In Norway, all doctors are trained on psychiatry. In more severe cases, patients are referred to specialists. The treatment of mental illness is deinstitutionalised and most patients receive outpatient treatment. This is one neglected area that the Malaysian healthcare system needs to enhance. 

Anticipating the impact of SHI 

In the event that the Malaysian Government decides to go ahead with the SHI, there are several things to consider. In his paper, Social health insurance in developing countries: A continuing challenge, Dr Carrin pointed out four implementation difficulties in developing countries: 

·The population may have difficulty accepting the basic rule of SHI that guarantees similar healthcare for everyone regardless of the level of contributions made. This may pose a major problem if there is significant inequality in incomes and assets. 

·SHI schemes need to assure their members that they will deliver the promised health insurance benefits, otherwise the population will lose trust in the system and refuse to pay the scheduled health insurance contributions. 
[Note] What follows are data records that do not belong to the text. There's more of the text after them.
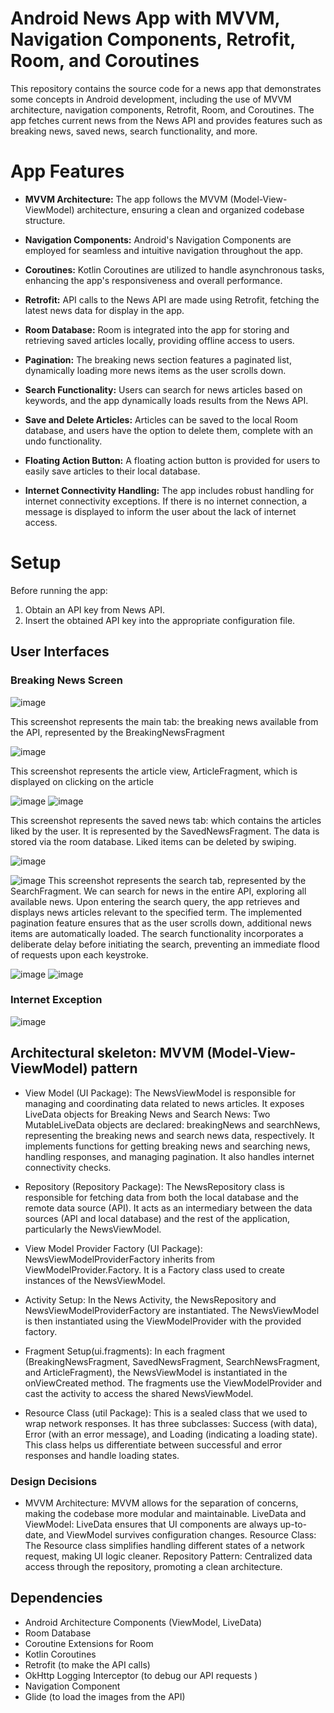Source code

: # Android News App with MVVM, Navigation Components, Retrofit, Room, and Coroutines

This repository contains the source code for a news app that demonstrates some concepts in Android development, including the use of MVVM architecture, navigation components, Retrofit, Room, and Coroutines. The app fetches current news from the News API and provides features such as breaking news, saved news, search functionality, and more.

# App Features

- **MVVM Architecture:** The app follows the MVVM (Model-View-ViewModel) architecture, ensuring a clean and organized codebase structure.

- **Navigation Components:** Android's Navigation Components are employed for seamless and intuitive navigation throughout the app.

- **Coroutines:** Kotlin Coroutines are utilized to handle asynchronous tasks, enhancing the app's responsiveness and overall performance.

- **Retrofit:** API calls to the News API are made using Retrofit, fetching the latest news data for display in the app.

- **Room Database:** Room is integrated into the app for storing and retrieving saved articles locally, providing offline access to users.

- **Pagination:** The breaking news section features a paginated list, dynamically loading more news items as the user scrolls down.

- **Search Functionality:** Users can search for news articles based on keywords, and the app dynamically loads results from the News API.

- **Save and Delete Articles:** Articles can be saved to the local Room database, and users have the option to delete them, complete with an undo functionality.

- **Floating Action Button:** A floating action button is provided for users to easily save articles to their local database.

- **Internet Connectivity Handling:** The app includes robust handling for internet connectivity exceptions. If there is no internet connection, a message is displayed to inform the user about the lack of internet access.

# Setup

Before running the app:

1. Obtain an API key from News API.
2. Insert the obtained API key into the appropriate configuration file.



## User Interfaces

### Breaking News Screen

![image](https://github.com/ChaimaBouhlel/android-news-app/assets/75532032/937286ed-08f2-490e-95b2-f15cd526b342)

This screenshot represents the main tab: the breaking news available from the API, represented by the BreakingNewsFragment

![image](https://github.com/ChaimaBouhlel/android-news-app/assets/75532032/221022ff-0d2c-4bf2-9196-f22dd46dd079)

This screenshot represents the article view, ArticleFragment, which is displayed on clicking on the article

![image](https://github.com/ChaimaBouhlel/android-news-app/assets/75532032/21d97989-5187-43f6-ae7a-773bbd8c96ef)
![image](https://github.com/ChaimaBouhlel/android-news-app/assets/75532032/7587a591-feda-46c2-9885-183ae854bedb)

This screenshot represents the saved news tab: which contains the articles liked by the user. It is represented by the SavedNewsFragment. The data is stored via the room database. Liked items can be deleted by swiping.

![image](https://github.com/ChaimaBouhlel/android-news-app/assets/75532032/90fc64f5-59cf-4365-ad73-4f8b158af46e)


![image](https://github.com/ChaimaBouhlel/android-news-app/assets/75532032/73a23cd2-13ba-41fe-b0ab-fecd1ba7711e)
This screenshot represents the search tab, represented by the SearchFragment. We can search for news in the entire API, exploring all available news. Upon entering the search query, the app retrieves and displays news articles relevant to the specified term. The implemented pagination feature ensures that as the user scrolls down, additional news items are automatically loaded. The search functionality incorporates a deliberate delay before initiating the search, preventing an immediate flood of requests upon each keystroke.

![image](https://github.com/ChaimaBouhlel/android-news-app/assets/75532032/59890f25-4fc2-42ab-8bbd-85874c714a96)
![image](https://github.com/ChaimaBouhlel/android-news-app/assets/75532032/3fee2deb-8587-40dd-92be-a56e37dd5680)

### Internet Exception 
![image](https://github.com/ChaimaBouhlel/android-news-app/assets/92679701/1ad8c136-cdf8-4092-af9e-1aa9dfbb0436)


## Architectural skeleton: MVVM (Model-View-ViewModel) pattern
- View Model (UI Package):
The NewsViewModel is responsible for managing and coordinating data related to news articles.
It exposes LiveData objects for Breaking News and Search News:
Two MutableLiveData objects are declared: breakingNews and searchNews, representing the breaking news and search news data, respectively.
It implements functions for getting breaking news and searching news, handling responses, and managing pagination.
It also handles internet connectivity checks.

- Repository (Repository Package):
The NewsRepository class is responsible for fetching data from both the local database and the remote data source (API). It acts as an intermediary between the data sources (API and local database) and the rest of the application, particularly the NewsViewModel.

- View Model Provider Factory (UI Package):
NewsViewModelProviderFactory inherits from ViewModelProvider.Factory. It is a Factory class used to create instances of the NewsViewModel.

- Activity Setup:
In the News Activity, the NewsRepository and NewsViewModelProviderFactory are instantiated.
The NewsViewModel is then instantiated using the ViewModelProvider with the provided factory.

- Fragment Setup(ui.fragments):
In each fragment (BreakingNewsFragment, SavedNewsFragment, SearchNewsFragment, and ArticleFragment), the NewsViewModel is instantiated in the onViewCreated method. The fragments use the ViewModelProvider and cast the activity to access the shared NewsViewModel.

- Resource Class (util Package):
This is a sealed class that we used to wrap network responses. It has three subclasses: Success (with data), Error (with an error message), and Loading (indicating a loading state). This class helps us differentiate between successful and error responses and handle loading states.

### Design Decisions

- MVVM Architecture: MVVM allows for the separation of concerns, making the codebase more modular and maintainable.
LiveData and ViewModel: LiveData ensures that UI components are always up-to-date, and ViewModel survives configuration changes.
Resource Class: The Resource class simplifies handling different states of a network request, making UI logic cleaner.
Repository Pattern: Centralized data access through the repository, promoting a clean architecture.



## Dependencies

- Android Architecture Components (ViewModel, LiveData)
- Room Database
- Coroutine Extensions for Room
- Kotlin Coroutines
- Retrofit (to make the API calls)
- OkHttp Logging Interceptor (to debug our API requests )
- Navigation Component
- Glide (to load the images from the API)
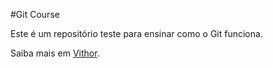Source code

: #Git Course

Este é um repositório teste para ensinar como o Git funciona.

Saiba mais em [Vithor](www.google.com.br).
·Governments may not yet have the necessary managerial or administrative capacity to design a health insurance scheme and implement it.  

·The lack of political debate in countries with low degree of political freedom may delay the development of social health insurance. 

However, Dr Carrin says steady political action that is rooted in society’s feelings of solidarity and responsive to population demands for better protection may help people accept the new system even if income levels are modest. Similarly, solidarity and voice may be a support to decision-makers in overcoming administrative obstacles to initiate an SHI. 

The Malaysian public has been rather anxious about healthcare restructuring because there is too little information released by the Government. As such, a forum for discussion between the Government and the people will aid in a smooth transition when the new healthcare structure is set up.  

For a long time, various parties were sceptical about the Government’s motive and direction on the development of healthcare in the country due to their battling with the Government’s determination to corporatise hospitals in the past. Coupled with the setting up of private wings in public hospitals and the promotion of health tourism, the fear that the Government might head towards business/profit-oriented healthcare system is constantly in the minds of Malaysians, unless the Government reassures the people, makes policies and takes actions that protect the interests of the population. 

The Government must be genuinely interested in restructuring the healthcare system for the good of the people and not for the good of private interests. If the Government decides on the latter, the SHI will not get the support of the people.